Anthony Komaroff, M.D., is professor of medicine and editor-in-chief of Harvard Health Publications at Harvard Medical School. Dr. Komaroff also is senior physician and was formerly director of the Division of General Medicine at Brigham and Women's Hospital. Dr. Komaroff has served on various advisory committees to the federal government, and is an elected Fellow of the American Association for the Advancement of Science.
Question:
If a person had a mild case of the mumps (only on one side) as a child, can he or she get the disease again?
Answer:
The simple answer is "probably not," but nothing's simple. Mumps is an illness caused by the mumps virus. Once a person is infected, the immune system wipes out the infection and you develop a lifelong immunity. Mumps is a lot less common since a vaccine became available in the 1960s.
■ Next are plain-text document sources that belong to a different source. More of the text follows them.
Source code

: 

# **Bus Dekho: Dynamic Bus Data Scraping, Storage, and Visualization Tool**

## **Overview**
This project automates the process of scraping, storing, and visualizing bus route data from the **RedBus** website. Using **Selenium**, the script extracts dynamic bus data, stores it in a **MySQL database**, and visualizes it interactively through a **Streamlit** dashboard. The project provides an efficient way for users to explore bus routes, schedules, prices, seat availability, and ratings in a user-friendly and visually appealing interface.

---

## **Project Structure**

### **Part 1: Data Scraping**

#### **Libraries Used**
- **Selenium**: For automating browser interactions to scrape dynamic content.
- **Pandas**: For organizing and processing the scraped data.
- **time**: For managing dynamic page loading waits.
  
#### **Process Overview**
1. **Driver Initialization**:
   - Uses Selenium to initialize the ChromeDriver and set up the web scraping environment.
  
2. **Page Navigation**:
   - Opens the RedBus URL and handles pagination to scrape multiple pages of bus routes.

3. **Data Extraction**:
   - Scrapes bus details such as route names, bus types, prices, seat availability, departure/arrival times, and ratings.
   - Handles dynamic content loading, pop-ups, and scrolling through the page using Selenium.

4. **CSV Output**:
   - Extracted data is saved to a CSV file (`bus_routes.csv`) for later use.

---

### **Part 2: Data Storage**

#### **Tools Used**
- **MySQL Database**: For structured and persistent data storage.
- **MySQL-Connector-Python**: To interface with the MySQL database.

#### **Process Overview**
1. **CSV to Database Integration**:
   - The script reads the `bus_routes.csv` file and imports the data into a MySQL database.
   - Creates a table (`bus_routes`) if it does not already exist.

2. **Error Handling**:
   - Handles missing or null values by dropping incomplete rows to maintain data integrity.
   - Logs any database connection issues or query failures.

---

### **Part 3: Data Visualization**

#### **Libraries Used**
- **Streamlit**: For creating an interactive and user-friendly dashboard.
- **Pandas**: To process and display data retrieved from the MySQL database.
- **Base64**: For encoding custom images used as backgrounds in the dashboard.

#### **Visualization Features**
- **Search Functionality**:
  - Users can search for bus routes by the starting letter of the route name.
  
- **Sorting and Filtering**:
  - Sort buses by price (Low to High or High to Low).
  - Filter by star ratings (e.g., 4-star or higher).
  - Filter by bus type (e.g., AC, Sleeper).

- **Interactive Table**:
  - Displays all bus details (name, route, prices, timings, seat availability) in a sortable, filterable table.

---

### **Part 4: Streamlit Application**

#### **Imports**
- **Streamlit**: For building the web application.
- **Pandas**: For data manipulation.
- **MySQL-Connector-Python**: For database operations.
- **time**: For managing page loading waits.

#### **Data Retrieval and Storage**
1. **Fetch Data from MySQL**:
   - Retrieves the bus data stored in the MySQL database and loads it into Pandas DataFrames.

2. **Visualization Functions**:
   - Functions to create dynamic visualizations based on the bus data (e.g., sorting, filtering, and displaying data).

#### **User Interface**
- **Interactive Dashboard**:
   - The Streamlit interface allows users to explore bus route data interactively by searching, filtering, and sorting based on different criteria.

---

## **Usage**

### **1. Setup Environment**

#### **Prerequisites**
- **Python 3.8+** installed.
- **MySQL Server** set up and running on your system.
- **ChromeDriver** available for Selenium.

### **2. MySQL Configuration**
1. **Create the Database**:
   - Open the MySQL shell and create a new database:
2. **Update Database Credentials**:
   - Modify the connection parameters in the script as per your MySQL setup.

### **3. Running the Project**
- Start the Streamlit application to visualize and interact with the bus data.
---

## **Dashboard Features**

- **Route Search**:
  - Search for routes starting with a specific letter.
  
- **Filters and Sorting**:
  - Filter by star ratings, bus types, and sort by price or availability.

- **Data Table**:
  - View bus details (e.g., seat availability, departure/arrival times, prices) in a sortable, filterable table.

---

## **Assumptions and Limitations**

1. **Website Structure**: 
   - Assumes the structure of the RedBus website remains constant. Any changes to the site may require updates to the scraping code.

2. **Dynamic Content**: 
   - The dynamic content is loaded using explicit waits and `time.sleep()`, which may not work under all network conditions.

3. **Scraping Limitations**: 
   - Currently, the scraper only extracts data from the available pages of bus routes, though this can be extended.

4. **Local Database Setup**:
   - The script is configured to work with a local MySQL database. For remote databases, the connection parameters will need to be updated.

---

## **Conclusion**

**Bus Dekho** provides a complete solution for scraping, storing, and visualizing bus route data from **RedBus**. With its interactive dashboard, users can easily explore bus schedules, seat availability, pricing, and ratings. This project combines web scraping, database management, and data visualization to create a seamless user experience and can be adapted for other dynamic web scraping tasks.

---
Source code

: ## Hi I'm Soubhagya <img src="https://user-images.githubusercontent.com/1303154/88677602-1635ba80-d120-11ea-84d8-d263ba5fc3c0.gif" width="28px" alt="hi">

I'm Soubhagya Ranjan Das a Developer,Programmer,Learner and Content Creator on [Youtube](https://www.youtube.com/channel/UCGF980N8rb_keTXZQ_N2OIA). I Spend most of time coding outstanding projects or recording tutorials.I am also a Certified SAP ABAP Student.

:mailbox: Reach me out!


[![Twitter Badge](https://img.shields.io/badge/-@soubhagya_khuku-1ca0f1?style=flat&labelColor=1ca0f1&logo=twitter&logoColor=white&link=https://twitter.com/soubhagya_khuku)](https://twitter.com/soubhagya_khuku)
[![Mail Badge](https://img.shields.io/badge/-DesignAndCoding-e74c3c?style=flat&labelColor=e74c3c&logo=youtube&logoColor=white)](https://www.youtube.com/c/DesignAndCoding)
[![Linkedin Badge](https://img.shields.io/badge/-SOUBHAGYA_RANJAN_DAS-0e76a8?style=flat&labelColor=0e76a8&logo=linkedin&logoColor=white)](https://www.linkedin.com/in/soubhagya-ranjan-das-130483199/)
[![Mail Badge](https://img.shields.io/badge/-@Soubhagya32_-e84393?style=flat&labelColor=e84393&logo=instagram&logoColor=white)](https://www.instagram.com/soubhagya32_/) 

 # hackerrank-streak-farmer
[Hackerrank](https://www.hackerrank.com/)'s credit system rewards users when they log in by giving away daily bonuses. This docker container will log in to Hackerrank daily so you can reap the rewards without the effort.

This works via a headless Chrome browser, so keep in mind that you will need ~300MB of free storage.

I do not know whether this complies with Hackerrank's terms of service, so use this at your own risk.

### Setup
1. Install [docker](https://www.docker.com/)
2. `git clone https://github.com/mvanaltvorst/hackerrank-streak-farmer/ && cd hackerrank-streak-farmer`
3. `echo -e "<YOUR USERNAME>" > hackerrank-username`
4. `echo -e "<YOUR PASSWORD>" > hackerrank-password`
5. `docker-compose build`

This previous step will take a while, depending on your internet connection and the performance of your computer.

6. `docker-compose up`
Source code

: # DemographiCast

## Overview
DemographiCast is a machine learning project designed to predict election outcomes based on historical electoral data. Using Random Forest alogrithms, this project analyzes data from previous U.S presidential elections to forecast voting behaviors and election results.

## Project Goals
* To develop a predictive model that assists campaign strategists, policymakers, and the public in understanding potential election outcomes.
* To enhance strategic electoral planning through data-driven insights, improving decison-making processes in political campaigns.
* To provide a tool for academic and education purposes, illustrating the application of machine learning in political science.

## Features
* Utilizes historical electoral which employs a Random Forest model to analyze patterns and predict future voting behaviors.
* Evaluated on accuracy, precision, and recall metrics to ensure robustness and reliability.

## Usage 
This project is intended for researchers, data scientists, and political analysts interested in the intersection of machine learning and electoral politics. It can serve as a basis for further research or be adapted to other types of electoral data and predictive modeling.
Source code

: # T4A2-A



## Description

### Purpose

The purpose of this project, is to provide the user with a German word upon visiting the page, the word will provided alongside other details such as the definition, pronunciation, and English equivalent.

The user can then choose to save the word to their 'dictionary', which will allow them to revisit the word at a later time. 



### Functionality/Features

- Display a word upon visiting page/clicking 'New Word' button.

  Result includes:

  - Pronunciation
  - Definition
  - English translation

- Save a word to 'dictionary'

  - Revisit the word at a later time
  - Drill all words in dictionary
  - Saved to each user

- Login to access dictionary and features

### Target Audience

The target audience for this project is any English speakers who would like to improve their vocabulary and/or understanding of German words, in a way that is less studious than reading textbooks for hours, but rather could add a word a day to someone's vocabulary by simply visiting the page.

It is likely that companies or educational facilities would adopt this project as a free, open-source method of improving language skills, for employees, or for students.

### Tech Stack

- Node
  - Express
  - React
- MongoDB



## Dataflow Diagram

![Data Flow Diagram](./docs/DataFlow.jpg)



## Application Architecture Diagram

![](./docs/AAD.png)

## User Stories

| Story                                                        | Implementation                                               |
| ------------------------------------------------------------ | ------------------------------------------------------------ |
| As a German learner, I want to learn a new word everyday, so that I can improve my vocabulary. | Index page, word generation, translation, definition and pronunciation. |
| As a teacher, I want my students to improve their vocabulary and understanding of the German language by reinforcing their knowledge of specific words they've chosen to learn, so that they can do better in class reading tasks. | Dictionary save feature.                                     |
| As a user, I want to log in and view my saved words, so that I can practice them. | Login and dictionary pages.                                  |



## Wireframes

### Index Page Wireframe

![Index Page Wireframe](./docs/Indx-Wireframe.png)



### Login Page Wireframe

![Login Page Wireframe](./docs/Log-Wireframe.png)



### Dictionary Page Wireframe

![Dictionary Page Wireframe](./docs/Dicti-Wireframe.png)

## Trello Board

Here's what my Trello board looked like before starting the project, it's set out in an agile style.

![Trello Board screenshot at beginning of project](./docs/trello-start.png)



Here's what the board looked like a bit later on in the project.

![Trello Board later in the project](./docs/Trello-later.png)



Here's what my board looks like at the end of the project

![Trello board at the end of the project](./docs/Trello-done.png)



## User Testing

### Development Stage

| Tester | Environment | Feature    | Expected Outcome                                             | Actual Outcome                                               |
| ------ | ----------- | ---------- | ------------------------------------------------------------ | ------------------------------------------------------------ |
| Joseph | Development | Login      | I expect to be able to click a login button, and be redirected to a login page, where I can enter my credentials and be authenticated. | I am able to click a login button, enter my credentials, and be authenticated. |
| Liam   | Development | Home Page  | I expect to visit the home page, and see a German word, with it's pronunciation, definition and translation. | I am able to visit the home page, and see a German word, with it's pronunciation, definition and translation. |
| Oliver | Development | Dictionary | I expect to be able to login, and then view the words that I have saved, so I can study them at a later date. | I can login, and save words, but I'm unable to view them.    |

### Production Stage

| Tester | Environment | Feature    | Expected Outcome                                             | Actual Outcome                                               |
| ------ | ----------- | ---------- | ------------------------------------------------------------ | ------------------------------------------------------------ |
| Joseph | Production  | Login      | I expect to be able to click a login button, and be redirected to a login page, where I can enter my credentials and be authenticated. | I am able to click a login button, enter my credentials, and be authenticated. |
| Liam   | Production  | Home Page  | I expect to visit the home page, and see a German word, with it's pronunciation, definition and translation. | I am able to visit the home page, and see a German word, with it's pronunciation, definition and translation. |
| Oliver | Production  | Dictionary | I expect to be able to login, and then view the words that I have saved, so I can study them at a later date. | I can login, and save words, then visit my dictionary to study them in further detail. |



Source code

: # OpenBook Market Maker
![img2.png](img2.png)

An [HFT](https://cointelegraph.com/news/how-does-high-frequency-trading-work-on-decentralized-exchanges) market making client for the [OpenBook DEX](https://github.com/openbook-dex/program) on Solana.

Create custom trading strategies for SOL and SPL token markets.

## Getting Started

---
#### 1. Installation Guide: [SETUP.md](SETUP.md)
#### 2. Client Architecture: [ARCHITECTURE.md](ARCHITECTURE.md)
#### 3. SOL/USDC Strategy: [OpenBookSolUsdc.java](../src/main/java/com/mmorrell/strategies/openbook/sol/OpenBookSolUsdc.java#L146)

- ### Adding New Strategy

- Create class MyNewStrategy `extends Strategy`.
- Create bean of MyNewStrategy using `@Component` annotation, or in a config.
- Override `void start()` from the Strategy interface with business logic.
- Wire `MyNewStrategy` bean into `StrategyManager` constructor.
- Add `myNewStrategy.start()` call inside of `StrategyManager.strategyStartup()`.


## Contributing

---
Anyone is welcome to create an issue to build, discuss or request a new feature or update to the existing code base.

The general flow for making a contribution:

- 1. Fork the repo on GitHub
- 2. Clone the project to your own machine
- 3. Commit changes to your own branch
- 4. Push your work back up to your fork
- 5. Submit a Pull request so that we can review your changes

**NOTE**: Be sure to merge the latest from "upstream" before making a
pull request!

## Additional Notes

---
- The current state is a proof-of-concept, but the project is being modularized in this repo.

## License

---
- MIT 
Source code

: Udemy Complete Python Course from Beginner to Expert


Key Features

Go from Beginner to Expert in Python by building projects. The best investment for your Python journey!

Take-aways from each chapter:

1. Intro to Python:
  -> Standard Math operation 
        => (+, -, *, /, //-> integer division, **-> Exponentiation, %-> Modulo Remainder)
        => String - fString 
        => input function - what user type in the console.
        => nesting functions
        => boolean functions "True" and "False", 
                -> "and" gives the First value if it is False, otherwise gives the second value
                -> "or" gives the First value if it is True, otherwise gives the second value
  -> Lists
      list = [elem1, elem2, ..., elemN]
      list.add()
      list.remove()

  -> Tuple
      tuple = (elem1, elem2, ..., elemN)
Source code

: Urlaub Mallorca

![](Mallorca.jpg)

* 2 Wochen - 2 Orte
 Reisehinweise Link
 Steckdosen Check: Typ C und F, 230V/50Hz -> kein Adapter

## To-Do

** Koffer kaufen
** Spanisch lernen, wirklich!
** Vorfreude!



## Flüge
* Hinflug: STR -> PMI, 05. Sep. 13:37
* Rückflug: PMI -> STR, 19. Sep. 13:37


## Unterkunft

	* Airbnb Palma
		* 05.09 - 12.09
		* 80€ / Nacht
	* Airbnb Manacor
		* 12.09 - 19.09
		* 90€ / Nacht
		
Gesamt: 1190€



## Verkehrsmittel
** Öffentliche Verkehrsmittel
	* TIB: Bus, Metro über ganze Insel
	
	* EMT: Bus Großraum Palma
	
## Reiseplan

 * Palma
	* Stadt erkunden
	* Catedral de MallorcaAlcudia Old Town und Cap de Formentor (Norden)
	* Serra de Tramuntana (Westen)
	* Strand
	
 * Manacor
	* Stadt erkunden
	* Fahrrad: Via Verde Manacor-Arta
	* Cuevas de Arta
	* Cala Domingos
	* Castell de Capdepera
Usually the illness begins with feeling tired and achy for a day or two. Then the parotid glands that are located just in front of and below the ears swell up. After a week or more, the illness runs its course. Occasionally, the mumps virus causes more serious illnesses of the brain, testicles, ovaries, heart, kidneys, pancreas, thyroid gland and joints.
Some people who become infected for the first time with the mumps virus don't get sick from it. Others feel a little ill or develop the symptoms of a cold -- but never get the swollen parotid glands that lead to the diagnosis. In other words, you can catch the mumps virus without getting the mumps.
The part of your question that's not simple is that there are some other conditions that can cause swelling of the parotid glands besides the mumps. Several other viruses can do it (even the flu virus) on occasion. So can stones or tumors of the parotid gland, thiazide diuretics ("water pills"), and two unusual diseases called sarcoidosis and Sjogren's syndrome. If one of those conditions caused your parotid gland to swell, and you were mistakenly diagnosed as having the mumps, and then years later you are really infected with the mumps virus, you could "get mumps twice" — except that it really wasn't mumps the first time.